You work at the New York Times opinion section. Did you start your career in opinion or in reporting?
I had kind of a sideways entrance into journalism in the first place. I studied folklore mythology for my undergrad at Harvard and was introduced into techniques of ethnography and interviewing people through that practice but journalism wasn’t on my radar at all. I thought I wanted to be a poet. I loved words, language, and storytelling.
For my senior thesis I did a bike trip down 800 miles of the Mississippi River, starting in Memphis, Tennessee, and ending in Venice, Louisiana. I recorded stories of people I met along the way while wearing a cardboard sign around my neck that said, “open call for stories.” I fell in love with listening through that process. The further I traveled down the river, the more stories I heard about water and climate change, so I applied for a grant from Harvard about “purposeful wandering” after graduation and got it. I did a project that was supposed to be one year but ended up being almost 5 years where I was traveling on my bike, and not, and made interviews with about 850 people on six continents about water and climate change, and started freelancing along the way. At first it was mostly personal essays, but then I started dipping into other ways of storytelling in journalism and realized this is something I really wanted to do. I’m now under contract to write a book about this experience with Tiller Press at Simon & Schuster.

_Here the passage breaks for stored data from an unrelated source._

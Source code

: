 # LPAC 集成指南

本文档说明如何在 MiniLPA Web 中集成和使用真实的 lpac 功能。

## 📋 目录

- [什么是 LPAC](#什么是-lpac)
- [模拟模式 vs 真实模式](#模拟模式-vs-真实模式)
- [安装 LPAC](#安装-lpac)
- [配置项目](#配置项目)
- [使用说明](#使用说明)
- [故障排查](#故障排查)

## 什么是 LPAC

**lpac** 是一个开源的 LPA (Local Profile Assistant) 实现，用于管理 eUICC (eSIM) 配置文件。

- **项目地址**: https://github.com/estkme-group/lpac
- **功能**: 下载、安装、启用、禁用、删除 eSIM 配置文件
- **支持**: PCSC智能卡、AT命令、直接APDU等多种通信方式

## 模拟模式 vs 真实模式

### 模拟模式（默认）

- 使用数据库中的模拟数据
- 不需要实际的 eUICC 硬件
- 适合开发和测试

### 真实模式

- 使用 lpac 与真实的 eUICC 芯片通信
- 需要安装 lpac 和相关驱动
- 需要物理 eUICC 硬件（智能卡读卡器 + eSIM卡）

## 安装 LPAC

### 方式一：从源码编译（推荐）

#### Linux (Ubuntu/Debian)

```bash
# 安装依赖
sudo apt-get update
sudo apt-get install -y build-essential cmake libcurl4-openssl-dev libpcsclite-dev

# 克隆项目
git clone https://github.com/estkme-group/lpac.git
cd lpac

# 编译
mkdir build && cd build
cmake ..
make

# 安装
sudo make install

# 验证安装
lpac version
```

In 2018 I went and did a MA program at MIT in science writing and in June 2019 was fortunate to be chosen for this fellowship at the Times. There I edit op-eds, so it’s submissions from the general public or commissioning pieces about newsy topics or evergreen topics. The questions I’m always asking are what is the argument, how is this argument new, and how is this person the person to give voice to this particular argument. It’s journalism plus a bit. I’m working oftentimes with people who aren’t journalists or writers, so there’s a lot of hands on mentorship, coaching, etc, and I learn so much from working with different people. The core belief that unifies all my work is that everyone has a story to tell that’s valid, interesting, and important – it’s just a matter of finding the way to express it.